Cadmann took the skeeter up and into Mucking Great Mountain, toward the fortress that, years before, had been Mankind's only bastion against the grendels.
Now it was vines and crops, pens for those animals of Earth and Avalon that could exist side by side. The mountain stream brought ice-cold water into their home, and nurtured their fields. Then it joined the Miskatonic, to bring life to the entire valley.
He spiraled the skeeter down to the landing pad with hardly a bump. Sylvia joined him at the pad, her golden hair flowing behind her. She looked like an angel.
She kissed him lightly. Before Cadmann could ask the question, Sylvia said, "She's sleeping."
He nodded. He slipped his arm around her waist, and they walked into the house together, through the fragrant living room.
In the center of the house was the common bathroom, with the big triangular tub and the steam-shower.
Once upon a time he might have had daydreams... two women that he loved, both married to him... it was easy to let erotic fantasies run wild. But it had never really worked out like that.

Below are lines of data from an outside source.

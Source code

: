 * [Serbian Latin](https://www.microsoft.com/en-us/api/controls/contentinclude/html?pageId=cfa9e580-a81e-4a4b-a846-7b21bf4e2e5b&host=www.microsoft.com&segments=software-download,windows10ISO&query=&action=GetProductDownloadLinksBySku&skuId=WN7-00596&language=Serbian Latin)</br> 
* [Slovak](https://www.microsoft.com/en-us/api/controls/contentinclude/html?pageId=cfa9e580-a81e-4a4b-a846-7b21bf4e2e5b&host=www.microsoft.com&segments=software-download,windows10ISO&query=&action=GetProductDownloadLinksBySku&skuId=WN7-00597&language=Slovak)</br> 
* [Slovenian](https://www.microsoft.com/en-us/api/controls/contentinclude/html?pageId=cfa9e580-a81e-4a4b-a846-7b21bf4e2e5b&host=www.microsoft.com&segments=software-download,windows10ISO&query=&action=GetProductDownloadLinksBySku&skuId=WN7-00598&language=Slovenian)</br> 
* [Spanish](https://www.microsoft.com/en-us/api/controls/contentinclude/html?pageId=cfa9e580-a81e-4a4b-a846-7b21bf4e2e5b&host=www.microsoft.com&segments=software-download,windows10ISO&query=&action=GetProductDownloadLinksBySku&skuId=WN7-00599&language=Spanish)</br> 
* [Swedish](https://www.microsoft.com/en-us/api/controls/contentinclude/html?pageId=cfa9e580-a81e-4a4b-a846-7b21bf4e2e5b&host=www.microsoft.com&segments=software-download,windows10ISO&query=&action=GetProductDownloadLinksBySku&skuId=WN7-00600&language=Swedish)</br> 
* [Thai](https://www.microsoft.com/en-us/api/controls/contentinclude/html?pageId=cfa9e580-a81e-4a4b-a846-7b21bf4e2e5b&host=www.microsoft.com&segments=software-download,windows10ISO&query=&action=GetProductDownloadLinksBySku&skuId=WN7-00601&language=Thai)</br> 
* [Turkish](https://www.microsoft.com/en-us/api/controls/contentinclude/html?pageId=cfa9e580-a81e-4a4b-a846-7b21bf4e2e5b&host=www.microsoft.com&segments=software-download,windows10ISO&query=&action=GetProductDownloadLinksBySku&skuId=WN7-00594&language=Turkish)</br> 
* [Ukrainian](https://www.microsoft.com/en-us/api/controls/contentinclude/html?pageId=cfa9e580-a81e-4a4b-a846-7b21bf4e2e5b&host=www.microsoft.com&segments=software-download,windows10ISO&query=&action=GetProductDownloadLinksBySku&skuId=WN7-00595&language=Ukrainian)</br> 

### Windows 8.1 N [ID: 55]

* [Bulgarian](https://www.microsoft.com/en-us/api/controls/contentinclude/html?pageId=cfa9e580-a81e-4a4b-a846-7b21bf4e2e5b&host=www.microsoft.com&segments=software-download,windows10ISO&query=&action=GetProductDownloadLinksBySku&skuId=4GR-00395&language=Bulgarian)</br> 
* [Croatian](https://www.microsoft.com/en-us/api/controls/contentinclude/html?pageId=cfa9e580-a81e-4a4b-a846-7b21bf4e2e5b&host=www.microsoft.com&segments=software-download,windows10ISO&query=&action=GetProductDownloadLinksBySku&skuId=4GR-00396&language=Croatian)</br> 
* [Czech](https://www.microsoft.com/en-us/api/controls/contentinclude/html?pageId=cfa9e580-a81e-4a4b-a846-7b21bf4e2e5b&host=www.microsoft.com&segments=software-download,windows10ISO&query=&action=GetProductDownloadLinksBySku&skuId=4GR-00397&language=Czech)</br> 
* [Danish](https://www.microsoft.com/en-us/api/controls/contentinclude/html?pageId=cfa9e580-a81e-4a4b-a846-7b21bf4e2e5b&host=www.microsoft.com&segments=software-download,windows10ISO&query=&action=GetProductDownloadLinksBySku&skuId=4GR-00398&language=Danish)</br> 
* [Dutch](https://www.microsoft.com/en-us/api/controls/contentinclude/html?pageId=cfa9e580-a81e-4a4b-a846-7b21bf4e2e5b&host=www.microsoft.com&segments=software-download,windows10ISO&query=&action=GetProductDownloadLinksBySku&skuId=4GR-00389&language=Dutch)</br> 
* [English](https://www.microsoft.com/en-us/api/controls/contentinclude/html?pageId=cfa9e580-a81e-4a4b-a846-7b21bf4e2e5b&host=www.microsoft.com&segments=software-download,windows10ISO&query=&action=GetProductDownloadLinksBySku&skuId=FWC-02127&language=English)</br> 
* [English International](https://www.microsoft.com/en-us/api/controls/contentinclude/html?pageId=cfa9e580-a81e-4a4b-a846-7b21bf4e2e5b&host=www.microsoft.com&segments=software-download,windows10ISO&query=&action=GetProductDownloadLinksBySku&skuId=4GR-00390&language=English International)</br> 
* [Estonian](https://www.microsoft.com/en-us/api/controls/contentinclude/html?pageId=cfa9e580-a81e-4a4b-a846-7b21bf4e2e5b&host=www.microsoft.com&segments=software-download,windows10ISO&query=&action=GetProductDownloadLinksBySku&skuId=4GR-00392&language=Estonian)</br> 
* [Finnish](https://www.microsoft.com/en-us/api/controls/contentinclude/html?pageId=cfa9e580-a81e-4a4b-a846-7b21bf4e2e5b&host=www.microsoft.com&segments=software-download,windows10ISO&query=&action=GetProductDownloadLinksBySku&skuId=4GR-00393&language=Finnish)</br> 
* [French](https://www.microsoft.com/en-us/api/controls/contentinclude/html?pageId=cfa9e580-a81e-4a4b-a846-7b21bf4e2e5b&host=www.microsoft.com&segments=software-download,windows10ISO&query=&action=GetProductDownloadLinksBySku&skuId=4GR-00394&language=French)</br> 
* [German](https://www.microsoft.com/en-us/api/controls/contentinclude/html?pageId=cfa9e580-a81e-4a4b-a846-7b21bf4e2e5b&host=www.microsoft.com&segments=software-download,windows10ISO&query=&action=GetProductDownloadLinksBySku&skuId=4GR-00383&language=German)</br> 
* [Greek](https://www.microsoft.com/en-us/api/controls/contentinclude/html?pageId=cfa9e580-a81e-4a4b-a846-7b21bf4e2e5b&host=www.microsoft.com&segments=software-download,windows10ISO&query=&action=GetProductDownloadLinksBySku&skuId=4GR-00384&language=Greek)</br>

In the second and third year of their three-way relationship, there had been some gentle explorations of the sensual potential. Massaging, and group dancing, and even sleeping three in a bed on cold nights. But it became clear that this was happening out of Mary Ann's attempt to be what she thought he wanted in a wife, and not from any urge on her part. And so he had called a halt to it.
There were more occasions, once on Christmas, and once on his fiftieth birthday, when he found himself bedded by both of his beloved. But they were tolerating each other's presence; there was no genuine joy in the intimacy. And knowing that Mary Ann would do almost anything to keep her man happy, he began to see it as a variety of child abuse.